*What is needed*
For each line in the material below that holds "https", copy that line.

*Records for this exercise*
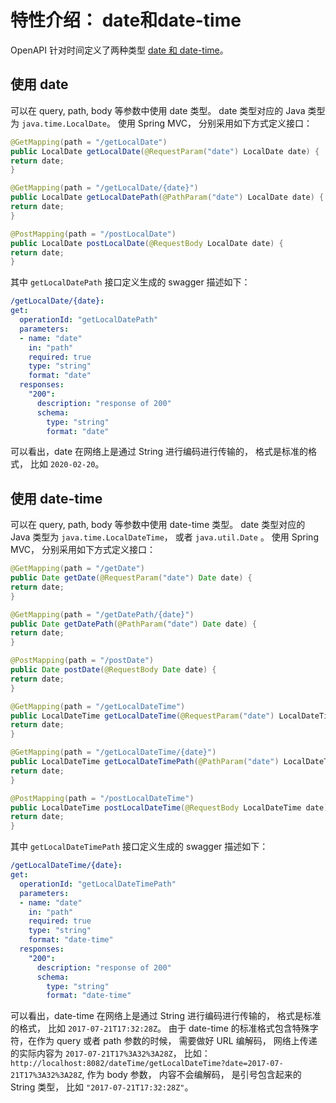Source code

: # 特性介绍： date和date-time

OpenAPI 针对时间定义了两种类型 [date 和 date-time](https://swagger.io/docs/specification/data-models/data-types/#string)。

## 使用 date

可以在 query, path, body 等参数中使用 date 类型。 date 类型对应的 Java 类型为 `java.time.LocalDate`。
使用 Spring MVC， 分别采用如下方式定义接口：

```java
@GetMapping(path = "/getLocalDate")
public LocalDate getLocalDate(@RequestParam("date") LocalDate date) {
return date;
}

@GetMapping(path = "/getLocalDate/{date}")
public LocalDate getLocalDatePath(@PathParam("date") LocalDate date) {
return date;
}

@PostMapping(path = "/postLocalDate")
public LocalDate postLocalDate(@RequestBody LocalDate date) {
return date;
}
```

其中 `getLocalDatePath` 接口定义生成的 swagger 描述如下：

```yaml
/getLocalDate/{date}:
get:
  operationId: "getLocalDatePath"
  parameters:
  - name: "date"
    in: "path"
    required: true
    type: "string"
    format: "date"
  responses:
    "200":
      description: "response of 200"
      schema:
        type: "string"
        format: "date"
```

可以看出，date 在网络上是通过 String 进行编码进行传输的， 格式是标准的格式， 比如 `2020-02-20`。

## 使用 date-time

可以在 query, path, body 等参数中使用 date-time 类型。 date 类型对应的 Java 类型为 `java.time.LocalDateTime`，
或者 `java.util.Date` 。
使用 Spring MVC， 分别采用如下方式定义接口：

```java
@GetMapping(path = "/getDate")
public Date getDate(@RequestParam("date") Date date) {
return date;
}

@GetMapping(path = "/getDatePath/{date}")
public Date getDatePath(@PathParam("date") Date date) {
return date;
}

@PostMapping(path = "/postDate")
public Date postDate(@RequestBody Date date) {
return date;
}

@GetMapping(path = "/getLocalDateTime")
public LocalDateTime getLocalDateTime(@RequestParam("date") LocalDateTime date) {
return date;
}

@GetMapping(path = "/getLocalDateTime/{date}")
public LocalDateTime getLocalDateTimePath(@PathParam("date") LocalDateTime date) {
return date;
}

@PostMapping(path = "/postLocalDateTime")
public LocalDateTime postLocalDateTime(@RequestBody LocalDateTime date) {
return date;
}
```

其中 `getLocalDateTimePath` 接口定义生成的 swagger 描述如下：

```yaml
/getLocalDateTime/{date}:
get:
  operationId: "getLocalDateTimePath"
  parameters:
  - name: "date"
    in: "path"
    required: true
    type: "string"
    format: "date-time"
  responses:
    "200":
      description: "response of 200"
      schema:
        type: "string"
        format: "date-time"
```

可以看出，date-time 在网络上是通过 String 进行编码进行传输的， 格式是标准的格式， 比如 `2017-07-21T17:32:28Z`。
由于 date-time 的标准格式包含特殊字符，在作为 query 或者 path 参数的时候， 需要做好 URL 编解码，
网络上传递的实际内容为 `2017-07-21T17%3A32%3A28Z`， 比如： `http://localhost:8082/dateTime/getLocalDateTime?date=2017-07-21T17%3A32%3A28Z`,
作为 body 参数， 内容不会编解码， 是引号包含起来的 String 类型， 比如 `"2017-07-21T17:32:28Z"`。

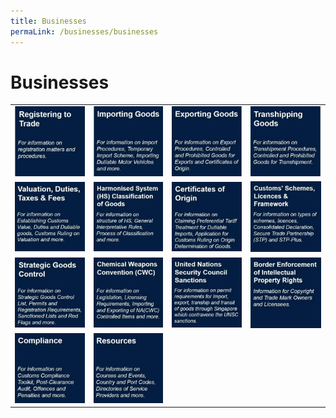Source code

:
 ```yaml
---
title: Businesses
permaLink: /businesses/businesses
---
```

# Businesses 


|  |   |   |   |
|---|---|---|---|
|[![](/images/B1.jpg)](/businesses/registration-matters/overview)  | [![](/images/B2.jpg)](/businesses/importing-goods/overview)  | [![](/images/B3.jpg)](/businesses/exporting-goods/overview)|  [![](/images/B4.jpg)](/businesses/transhipping-goods/quick-guide-on-transhipping-goods) |
| [![](/images/B5.jpg)](/businesses/valuation-duties-taxes-and-fees/duties-and-dutiable-goods)  |  [![](/images/B6.jpg)](/businesses/harmonised-system-classification-of-goods/) | [![](/images/B7.jpg)](/businesses/certificates-of-origin/overview)  | [![](/images/B8.jpg)](/businesses/customs-schemes-licences-framework/trade-first)  |
|  [![](/images/B9.jpg)](/businesses/strategic-goods-control/overview) | [![](/images/B10.jpg)](/businesses/chemical-weapons-convention/introduction)  | [![](/images/B11.jpg)](/businesses/united-nations-security-council-sanctions/)  |  [![](/images/B12.jpg)](/businesses/border-enforcement-of-intellectual-property-rights/quick-guide-for-copyright-and-trade-mark-owners-and-licensees) |
|  [![](/images/B13.jpg)](/businesses/compliance/overview) |[![](/images/B14.jpg)](/businesses/strategic-goods-control/resources) |   |  |
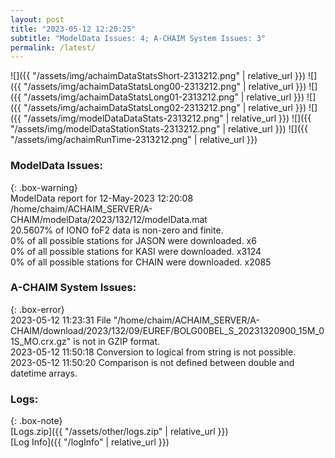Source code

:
 ```yaml
---
layout: post
title: "2023-05-12 12:20:25"
subtitle: "ModelData Issues: 4; A-CHAIM System Issues: 3"
permalink: /latest/
---
```


![]({{ "/assets/img/achaimDataStatsShort-2313212.png" | relative_url }})
![]({{ "/assets/img/achaimDataStatsLong00-2313212.png" | relative_url }})
![]({{ "/assets/img/achaimDataStatsLong01-2313212.png" | relative_url }})
![]({{ "/assets/img/achaimDataStatsLong02-2313212.png" | relative_url }})
![]({{ "/assets/img/modelDataDataStats-2313212.png" | relative_url }})
![]({{ "/assets/img/modelDataStationStats-2313212.png" | relative_url }})
![]({{ "/assets/img/achaimRunTime-2313212.png" | relative_url }})


### ModelData Issues:  
  
{: .box-warning}  
 ModelData report for 12-May-2023 12:20:08   
 /home/chaim/ACHAIM_SERVER/A-CHAIM/modelData/2023/132/12/modelData.mat   
 20.5607% of IONO foF2 data is non-zero and finite.   
 0% of all possible stations for JASON were downloaded. x6   
 0% of all possible stations for KASI were downloaded. x3124   
 0% of all possible stations for CHAIN were downloaded. x2085   
  
### A-CHAIM System Issues:  
  
{: .box-error}  
2023-05-12 11:23:31 File "/home/chaim/ACHAIM_SERVER/A-CHAIM/download/2023/132/09/EUREF/BOLG00BEL_S_20231320900_15M_01S_MO.crx.gz" is not in GZIP format.  
2023-05-12 11:50:18 Conversion to logical from string is not possible.  
2023-05-12 11:50:20 Comparison is not defined between double and datetime arrays.  

### Logs:  
  
{: .box-note}  
[Logs.zip]({{ "/assets/other/logs.zip" | relative_url }})  
[Log Info]({{ "/logInfo" | relative_url }})  
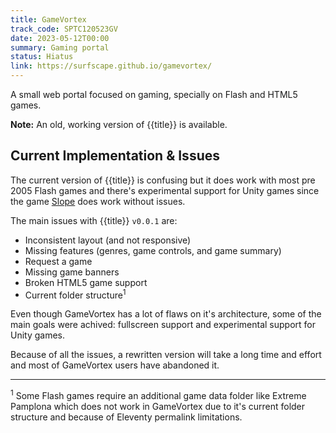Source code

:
 ```yaml
---
title: GameVortex
track_code: SPTC120523GV
date: 2023-05-12T00:00
summary: Gaming portal
status: Hiatus
link: https://surfscape.github.io/gamevortex/
---
```


A small web portal focused on gaming, specially on Flash and HTML5 games.

**Note:** An old, working version of {{title}} is available.

## Current Implementation & Issues

The current version of {{title}} is confusing but it does work with most pre 2005 Flash games and there's experimental support for Unity games since the game [Slope](https://surfscape.github.io/gamevortex/games/slope/) does work without issues.

The main issues with {{title}} `v0.0.1` are:

- Inconsistent layout (and not responsive)
- Missing features (genres, game controls, and game summary)
- Request a game
- Missing game banners
- Broken HTML5 game support
- Current folder structure<sup>1</sup>

Even though GameVortex has a lot of flaws on it's architecture, some of the main goals were achived: fullscreen support and experimental support for Unity games.

Because of all the issues, a rewritten version will take a long time and effort and most of GameVortex users have abandoned it.

---

<sup>1</sup> Some Flash games require an additional game data folder like Extreme Pamplona which does not work in GameVortex due to it's current folder structure and because of Eleventy permalink limitations.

*Answer section*
OpenAPI 针对时间定义了两种类型 [date 和 date-time](https://swagger.io/docs/specification/data-models/data-types/#string)。
link: https://surfscape.github.io/gamevortex/
The current version of {{title}} is confusing but it does work with most pre 2005 Flash games and there's experimental support for Unity games since the game [Slope](https://surfscape.github.io/gamevortex/games/slope/) does work without issues.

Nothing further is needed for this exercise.